Definition: A data warehouse is an integrated compilation of data from various sources.
Data warehouses often contain both transactional information (data about individual activities) and summarized data covering
multiple years.
The TRACFed warehouse data comes from many U.S. Federal government databases, largely through the Freedom of Information Act. Computerized data are suplemented by
statistical reports, hardcover publications, and interviews with current and former government officials, attorneys, and agency data
processing specialists.
Our warehouse is updated on a regular basis, but the exact schedule is dependent of the release schedule of each agency.
Primary data sources - these sources provide the backbone of the warehouse.

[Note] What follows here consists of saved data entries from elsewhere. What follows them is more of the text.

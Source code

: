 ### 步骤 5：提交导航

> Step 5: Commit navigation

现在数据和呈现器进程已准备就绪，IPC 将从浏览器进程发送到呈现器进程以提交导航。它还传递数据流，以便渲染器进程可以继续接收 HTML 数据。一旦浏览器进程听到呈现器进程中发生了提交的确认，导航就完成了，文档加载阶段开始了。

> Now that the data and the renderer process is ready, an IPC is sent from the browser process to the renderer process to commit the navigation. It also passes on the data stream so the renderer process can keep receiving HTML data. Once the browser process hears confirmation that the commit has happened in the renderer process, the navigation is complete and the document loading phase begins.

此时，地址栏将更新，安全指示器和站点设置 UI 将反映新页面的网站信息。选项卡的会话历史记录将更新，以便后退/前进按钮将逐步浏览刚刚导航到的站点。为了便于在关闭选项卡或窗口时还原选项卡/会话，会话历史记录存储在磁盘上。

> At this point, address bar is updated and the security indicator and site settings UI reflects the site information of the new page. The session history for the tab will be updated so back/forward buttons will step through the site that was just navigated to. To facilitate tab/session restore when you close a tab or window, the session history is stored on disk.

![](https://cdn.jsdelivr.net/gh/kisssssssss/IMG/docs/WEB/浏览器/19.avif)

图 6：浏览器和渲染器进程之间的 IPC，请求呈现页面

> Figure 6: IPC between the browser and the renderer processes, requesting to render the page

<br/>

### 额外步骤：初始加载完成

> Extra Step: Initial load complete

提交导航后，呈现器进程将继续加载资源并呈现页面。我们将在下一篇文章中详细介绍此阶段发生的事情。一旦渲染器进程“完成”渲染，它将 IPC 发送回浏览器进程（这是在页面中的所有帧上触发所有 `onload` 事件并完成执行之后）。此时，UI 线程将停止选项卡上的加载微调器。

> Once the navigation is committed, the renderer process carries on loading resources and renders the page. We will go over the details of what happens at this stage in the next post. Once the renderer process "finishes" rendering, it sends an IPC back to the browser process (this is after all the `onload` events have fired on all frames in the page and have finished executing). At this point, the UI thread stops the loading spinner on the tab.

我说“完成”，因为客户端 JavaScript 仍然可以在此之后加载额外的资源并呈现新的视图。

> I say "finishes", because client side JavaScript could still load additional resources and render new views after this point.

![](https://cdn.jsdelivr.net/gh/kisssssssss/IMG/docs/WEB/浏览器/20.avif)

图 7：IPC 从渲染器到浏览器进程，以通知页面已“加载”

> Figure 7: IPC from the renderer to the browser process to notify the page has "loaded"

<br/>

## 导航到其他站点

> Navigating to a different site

- Executive Office for United States Attorneys
- Administrative Office of the United States Courts
- Office of Personnel Management
- Internal Revenue Service
- Environmental Protection Agency
- Census Bureau
- other specialized agencies
Contextual data - extra data that provide essential background information.
- Geographic boundaries
- Population trends for calculating rates
- Inflation rates for calculating constant / real dollars
- Historical information to capture organizational change
- Changes in data recording
- other contextual data
TRAC's general data procedures
- Obtain the data
- requires background research on agency information systems, informal requests, formal FOIA requests, and sometimes lawsuits
(see TRAC Sues IRS from April 2005)
- Run statistical validity checks (see Judging the Quality of Government Data)
- Prepare the data for entry into the warehouse
- includes initial preparation to intrepret codes, merge files, and more, plus monthly
update preparation of searching for and adding new codes, linking records, etc.
|